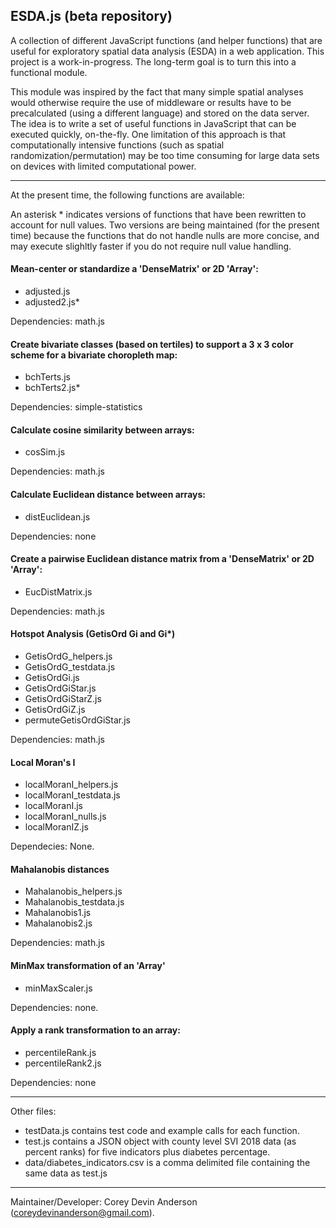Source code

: ## ESDA.js (beta repository)

A collection of different JavaScript functions (and helper functions) that are useful for exploratory spatial data analysis (ESDA) in a web application. This project is a work-in-progress. The long-term goal is to turn this into a functional module.

This module was inspired by the fact that many simple spatial analyses would otherwise require the use of middleware or results have to be precalculated (using a different language) and stored on the data server. The idea is to write a set of useful functions in JavaScript that can be executed quickly, on-the-fly. One limitation of this approach is that computationally intensive functions (such as spatial randomization/permutation) may be too time consuming for large data sets on devices with limited computational power. 

---

At the present time, the following functions are available:

An asterisk * indicates versions of functions that have been rewritten to account for null values. Two versions are being maintained (for the present time) because the functions that do not handle nulls are more concise, and may execute slighltly faster if you do not require null value handling.


#### Mean-center or standardize a 'DenseMatrix' or 2D 'Array':

- adjusted.js <br>
- adjusted2.js* <br>

Dependencies: math.js
<br>

#### Create bivariate classes (based on tertiles) to support a 3 x 3 color scheme for a bivariate choropleth map:

- bchTerts.js <br>
- bchTerts2.js* <br>

Dependencies: simple-statistics
<br>

#### Calculate cosine similarity between arrays:

- cosSim.js <br>

Dependencies: math.js
<br>

#### Calculate Euclidean distance between arrays:

- distEuclidean.js <br>

Dependencies: none
<br>

#### Create a pairwise Euclidean distance matrix from a 'DenseMatrix' or 2D 'Array':

- EucDistMatrix.js <br>

Dependencies: math.js
<br>

#### Hotspot Analysis (GetisOrd Gi and Gi*)

- GetisOrdG_helpers.js <br>
- GetisOrdG_testdata.js <br>
- GetisOrdGi.js <br>
- GetisOrdGiStar.js <br>
- GetisOrdGiStarZ.js <br>
- GetisOrdGiZ.js <br>
- permuteGetisOrdGiStar.js <br>

Dependencies: math.js
<br>

#### Local Moran's I

- localMoranI_helpers.js <br>
- localMoranI_testdata.js <br>
- localMoranI.js <br>
- localMoranI_nulls.js <br>
- localMoranIZ.js <br>

Dependecies: None.

#### Mahalanobis distances

- Mahalanobis_helpers.js <br>
- Mahalanobis_testdata.js <br>
- Mahalanobis1.js <br>
- Mahalanobis2.js <br>

Dependencies: math.js
<br>

#### MinMax transformation of an 'Array'

- minMaxScaler.js <vr>

Dependencies: none.
<br>

#### Apply a rank transformation to an array:

- percentileRank.js <br>
- percentileRank2.js <br>

Dependencies: none
<br>

---

Other files:

- testData.js contains test code and example calls for each function.<br>
- test.js contains a JSON object with county level SVI 2018 data (as percent ranks) for five indicators plus diabetes percentage.<br>
- data/diabetes_indicators.csv is a comma delimited file containing the same data as test.js<br>

---

Maintainer/Developer: Corey Devin Anderson (coreydevinanderson@gmail.com).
=-=-=-=-=
- WHAT THE EXERCISE ASKS -
Report every line containing the word "arrays" from the listing above.

- SOLUTION FOR THIS TASK -
#### Calculate cosine similarity between arrays:
#### Calculate Euclidean distance between arrays:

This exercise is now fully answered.